The Ghana Quality for Preschool Impact Evaluation 2015, Baseline survey (QPIE-BL 2015) was approved by the Strategic Impact Evaluation Fund (SIEF) of the World Bank on August 2015 in the Great Accra Region of Ghana. The official project name is called "Testing and scaling-up supply- and demand-side interventions to improve kindergarten educational quality in Ghana”, known as “Quality Preschool for Ghana (QP4G)”.
The project seeks to increase the quality of preschool education during the two years of universal Kindergarten (KG) in Ghana through intervening in the supply-side (i.e., teacher in-service training) and the demand side (i.e., increasing parental awareness for developmentally appropriate quality early education).

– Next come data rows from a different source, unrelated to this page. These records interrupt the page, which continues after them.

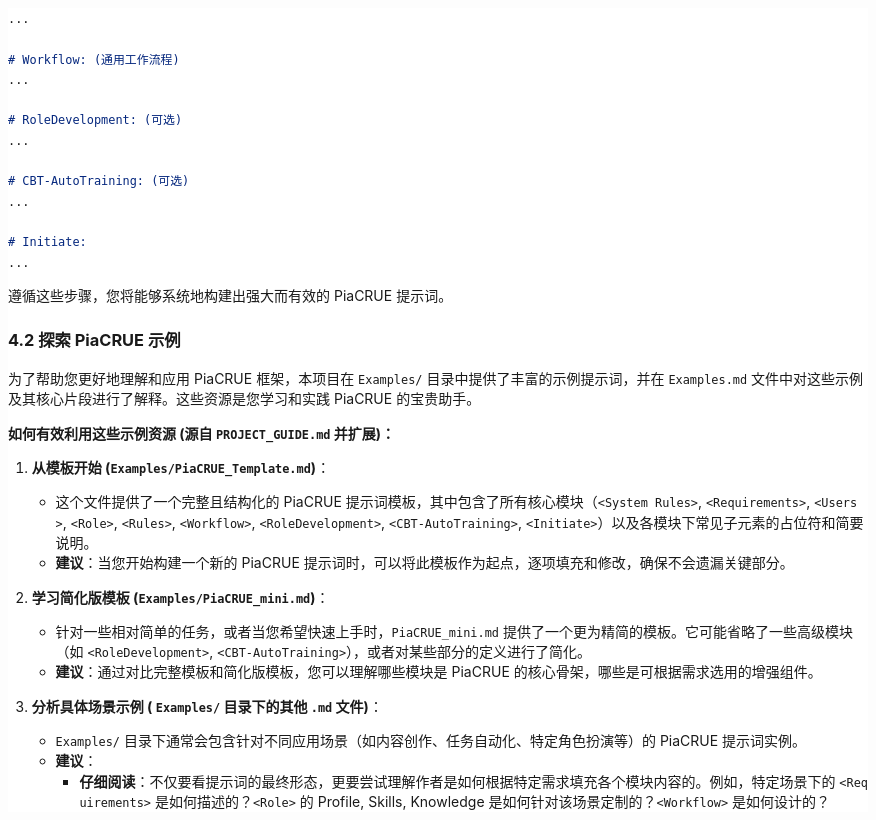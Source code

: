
 ```markdown
...

# Workflow: (通用工作流程)
...

# RoleDevelopment: (可选)
...

# CBT-AutoTraining: (可选)
...

# Initiate:
...
```
遵循这些步骤，您将能够系统地构建出强大而有效的 PiaCRUE 提示词。

### 4.2 探索 PiaCRUE 示例

为了帮助您更好地理解和应用 PiaCRUE 框架，本项目在 `Examples/` 目录中提供了丰富的示例提示词，并在 `Examples.md` 文件中对这些示例及其核心片段进行了解释。这些资源是您学习和实践 PiaCRUE 的宝贵助手。

**如何有效利用这些示例资源 (源自 `PROJECT_GUIDE.md` 并扩展)：**

1.  **从模板开始 (`Examples/PiaCRUE_Template.md`)**：
    *   这个文件提供了一个完整且结构化的 PiaCRUE 提示词模板，其中包含了所有核心模块（`<System Rules>`, `<Requirements>`, `<Users>`, `<Role>`, `<Rules>`, `<Workflow>`, `<RoleDevelopment>`, `<CBT-AutoTraining>`, `<Initiate>`）以及各模块下常见子元素的占位符和简要说明。
    *   **建议**：当您开始构建一个新的 PiaCRUE 提示词时，可以将此模板作为起点，逐项填充和修改，确保不会遗漏关键部分。

2.  **学习简化版模板 (`Examples/PiaCRUE_mini.md`)**：
    *   针对一些相对简单的任务，或者当您希望快速上手时，`PiaCRUE_mini.md` 提供了一个更为精简的模板。它可能省略了一些高级模块（如 `<RoleDevelopment>`, `<CBT-AutoTraining>`），或者对某些部分的定义进行了简化。
    *   **建议**：通过对比完整模板和简化版模板，您可以理解哪些模块是 PiaCRUE 的核心骨架，哪些是可根据需求选用的增强组件。

3.  **分析具体场景示例 ( `Examples/` 目录下的其他 `.md` 文件)**：
    *   `Examples/` 目录下通常会包含针对不同应用场景（如内容创作、任务自动化、特定角色扮演等）的 PiaCRUE 提示词实例。
    *   **建议**：
        *   **仔细阅读**：不仅要看提示词的最终形态，更要尝试理解作者是如何根据特定需求填充各个模块内容的。例如，特定场景下的 `<Requirements>` 是如何描述的？`<Role>` 的 Profile, Skills, Knowledge 是如何针对该场景定制的？`<Workflow>` 是如何设计的？
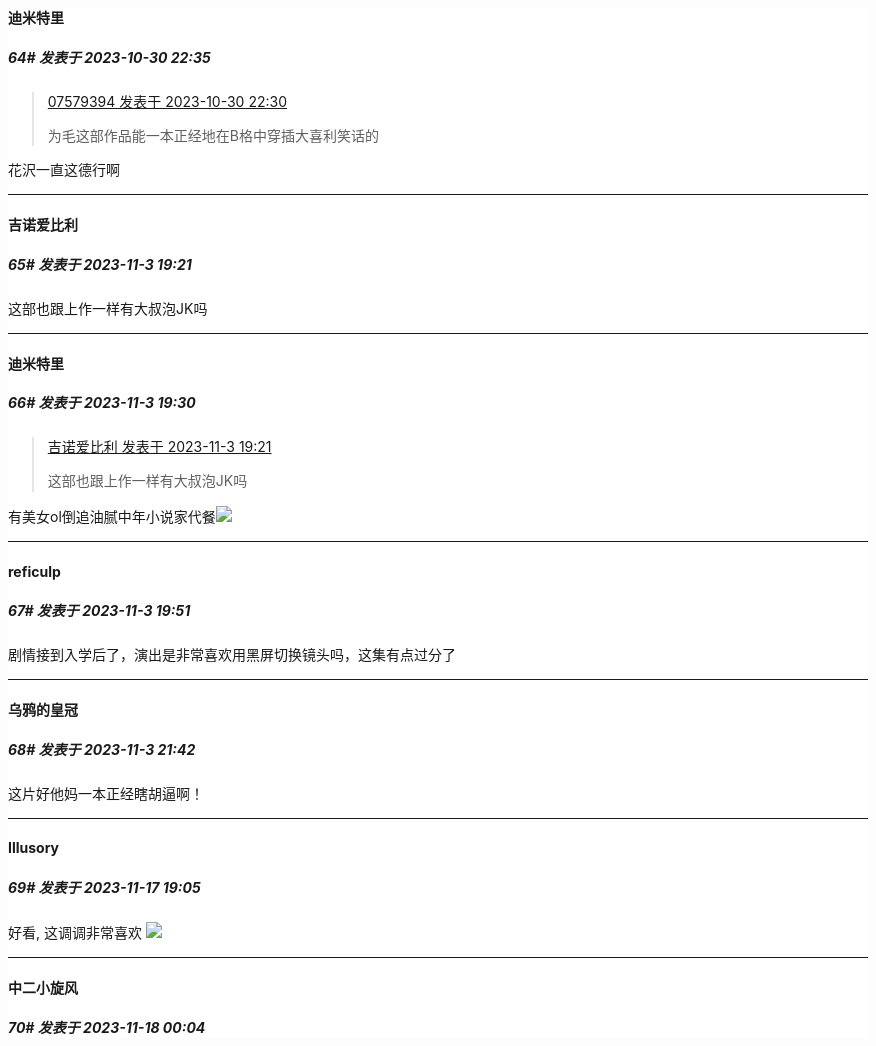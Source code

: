 ####  迪米特里  
##### 64#       发表于 2023-10-30 22:35

<blockquote><a href="httphttps://bbs.saraba1st.com/2b/forum.php?mod=redirect&amp;goto=findpost&amp;pid=62886217&amp;ptid=2024041" target="_blank">07579394 发表于 2023-10-30 22:30</a>

为毛这部作品能一本正经地在B格中穿插大喜利笑话的</blockquote>
花沢一直这德行啊

*****

####  吉诺爱比利  
##### 65#       发表于 2023-11-3 19:21

这部也跟上作一样有大叔泡JK吗

*****

####  迪米特里  
##### 66#       发表于 2023-11-3 19:30

<blockquote><a href="httphttps://bbs.saraba1st.com/2b/forum.php?mod=redirect&amp;goto=findpost&amp;pid=62928766&amp;ptid=2024041" target="_blank">吉诺爱比利 发表于 2023-11-3 19:21</a>

这部也跟上作一样有大叔泡JK吗</blockquote>
有美女ol倒追油腻中年小说家代餐<img src="https://static.saraba1st.com/image/smiley/face2017/053.png" referrerpolicy="no-referrer">


*****

####  reficulp  
##### 67#       发表于 2023-11-3 19:51

剧情接到入学后了，演出是非常喜欢用黑屏切换镜头吗，这集有点过分了


*****

####  乌鸦的皇冠  
##### 68#       发表于 2023-11-3 21:42

这片好他妈一本正经瞎胡逼啊！

*****

####  Illusory  
##### 69#       发表于 2023-11-17 19:05

好看, 这调调非常喜欢 <img src="https://static.saraba1st.com/image/smiley/face2017/066.png" referrerpolicy="no-referrer">


*****

####  中二小旋风  
##### 70#       发表于 2023-11-18 00:04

The primary goal of the impact evaluation is to test the efficacy of a potentially scalable (8-day) in-service teacher training to improve the quality of KG teacher practices and interactions with children and to improve children’s development, school readiness and learning in both private and public preschools in the Greater Accra Region of Ghana. Additional goals of this evaluation are: to test the added value of combining a scalable (low-cost) parental awareness intervention with teacher in-service training; to compare implementation challenges in public and private schools; and to examine several important sources of potential heterogeneity of impact, primarily impacts in public vs. private schools.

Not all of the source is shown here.